Au, female, age 40 years.  First visit: December 2000.  She complained that since delivery of a female infant, she suffered from postpartum depression; she had mental stress, palpitation, anxiety, insomnia as well as dreamfulness.  She had bilateral hypochondriac pain, tiredness of shoulders and back and sensation of a sound ringing in the head (especially during sleep).  She now had swelling and pain of the gingivae, belching, chest and hypochondriac pain, increase of white hairs and flush of face.  Repeated WM and TCM treatment showed no effectiveness.

Physical examination: flush of face, tenderness over right second sternacostal articulation, hepatomegaly of 3 cm, (±) edema of extremities.  The diagnosis was chronic hepatitis with TCM classification of flaring up liver yang, deficiency of both liver and kidney, postpartum depression.

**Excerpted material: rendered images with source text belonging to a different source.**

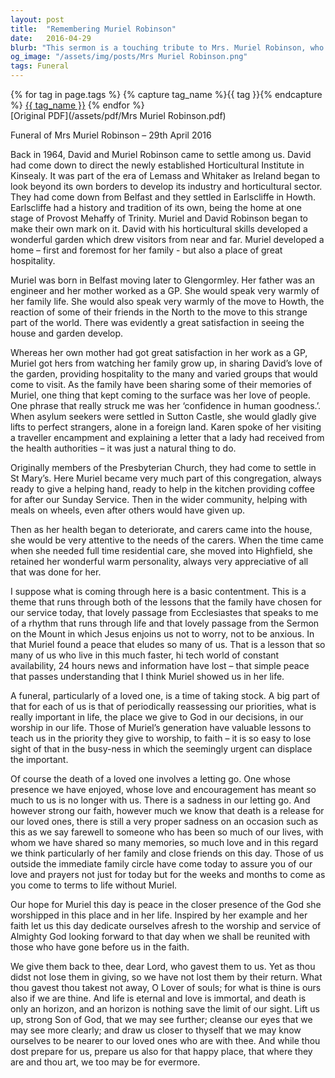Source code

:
 ```yaml
---
layout: post
title:  "Remembering Muriel Robinson"
date:   2016-04-29
blurb: "This sermon is a touching tribute to Mrs. Muriel Robinson, who passed away in 2016. It recounts her life, her love for people, and her dedication to her family and community. The sermon emphasizes her contentment in life and her faith, inspiring others to find peace and prioritize faith in their own lives."
og_image: "/assets/img/posts/Mrs Muriel Robinson.png"
tags: Funeral
---    
```

<div class="tag-pills">
  {% for tag in page.tags %}
    {% capture tag_name %}{{ tag }}{% endcapture %}
    <a href="{{ site.baseurl }}/tag/{{ tag_name }}" class="tag-pill">{{ tag_name }}</a>
  {% endfor %}
</div>
[Original PDF](/assets/pdf/Mrs Muriel Robinson.pdf)

Funeral of Mrs Muriel Robinson – 29th April 2016

Back in 1964, David and Muriel Robinson came to settle among us. David had come down to direct the newly established Horticultural Institute in Kinsealy. It was part of the era of Lemass and Whitaker as Ireland began to look beyond its own borders to develop its industry and horticultural sector. They had come down from Belfast and they settled in Earlscliffe in Howth. Earlscliffe had a history and tradition of its own, being the home at one stage of Provost Mehaffy of Trinity. Muriel and David Robinson began to make their own mark on it. David with his horticultural skills developed a wonderful garden which drew visitors from near and far. Muriel developed a home – first and foremost for her family - but also a place of great hospitality.

Muriel was born in Belfast moving later to Glengormley. Her father was an engineer and her mother worked as a GP. She would speak very warmly of her family life. She would also speak very warmly of the move to Howth, the reaction of some of their friends in the North to the move to this strange part of the world. There was evidently a great satisfaction in seeing the house and garden develop.

Whereas her own mother had got great satisfaction in her work as a GP, Muriel got hers from watching her family grow up, in sharing David’s love of the garden, providing hospitality to the many and varied groups that would come to visit. As the family have been sharing some of their memories of Muriel, one thing that kept coming to the surface was her love of people. One phrase that really struck me was her ‘confidence in human goodness.’. When asylum seekers were settled in Sutton Castle, she would gladly give lifts to perfect strangers, alone in a foreign land. Karen spoke of her visiting a traveller encampment and explaining a letter that a lady had received from the health authorities – it was just a natural thing to do.

Originally members of the Presbyterian Church, they had come to settle in St Mary’s. Here Muriel became very much part of this congregation, always ready to give a helping hand, ready to help in the kitchen providing coffee for after our Sunday Service. Then in the wider community, helping with meals on wheels, even after others would have given up.

Then as her health began to deteriorate, and carers came into the house, she would be very attentive to the needs of the carers. When the time came when she needed full time residential care, she moved into Highfield, she retained her wonderful warm personality, always very appreciative of all that was done for her.

I suppose what is coming through here is a basic contentment. This is a theme that runs through both of the lessons that the family have chosen for our service today, that lovely passage from Ecclesiastes that speaks to me of a rhythm that runs through life and that lovely passage from the Sermon on the Mount in which Jesus enjoins us not to worry, not to be anxious. In that Muriel found a peace that eludes so many of us. That is a lesson that so many of us who live in this much faster, hi tech world of constant availability, 24 hours news and information have lost – that simple peace that passes understanding that I think Muriel showed us in her life.

A funeral, particularly of a loved one, is a time of taking stock. A big part of that for each of us is that of periodically reassessing our priorities, what is really important in life, the place we give to God in our decisions, in our worship in our life. Those of Muriel’s generation have valuable lessons to teach us in the priority they give to worship, to faith – it is so easy to lose sight of that in the busy-ness in which the seemingly urgent can displace the important.

Of course the death of a loved one involves a letting go. One whose presence we have enjoyed, whose love and encouragement has meant so much to us is no longer with us. There is a sadness in our letting go. And however strong our faith, however much we know that death is a release for our loved ones, there is still a very proper sadness on an occasion such as this as we say farewell to someone who has been so much of our lives, with whom we have shared so many memories, so much love and in this regard we think particularly of her family and close friends on this day. Those of us outside the immediate family circle have come today to assure you of our love and prayers not just for today but for the weeks and months to come as you come to terms to life without Muriel.

Our hope for Muriel this day is peace in the closer presence of the God she worshipped in this place and in her life. Inspired by her example and her faith let us this day dedicate ourselves afresh to the worship and service of Almighty God looking forward to that day when we shall be reunited with those who have gone before us in the faith.

We give them back to thee, dear Lord, who gavest them to us. Yet as thou didst not lose them in giving, so we have not lost them by their return. What thou gavest thou takest not away, O Lover of souls; for what is thine is ours also if we are thine. And life is eternal and love is immortal, and death is only an horizon, and an horizon is nothing save the limit of our sight. Lift us up, strong Son of God, that we may see further; cleanse our eyes that we may see more clearly; and draw us closer to thyself that we may know ourselves to be nearer to our loved ones who are with thee. And while thou dost prepare for us, prepare us also for that happy place, that where they are and thou art, we too may be for evermore.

After taking 3 parcels of TCM drugs, the liver was normal.  Her sleeping improved but flushes of face and anxiety and hypochondriac pain was present.  During TCM drug administration, there was still some mental stress associated with bitterness of taste.  Two weeks later, flush of face disappeared and sleeping was good.  At her return visit the symptoms disappeared besides slight shoulder and hypochondriac pain.  Menstruation occurred, the amount slight increased with some clots.  Physical examination: local tenderness over left shoulder and right second stern costal articulation, liver normal.  At the 4th week of therapy, she suffered from diarrhea before sleep for several days; the stools were watery, one to three times a day.  A total of 48 parcels of TCM drugs were taken and it brought her the result of clinical cure.  The patient was followed up.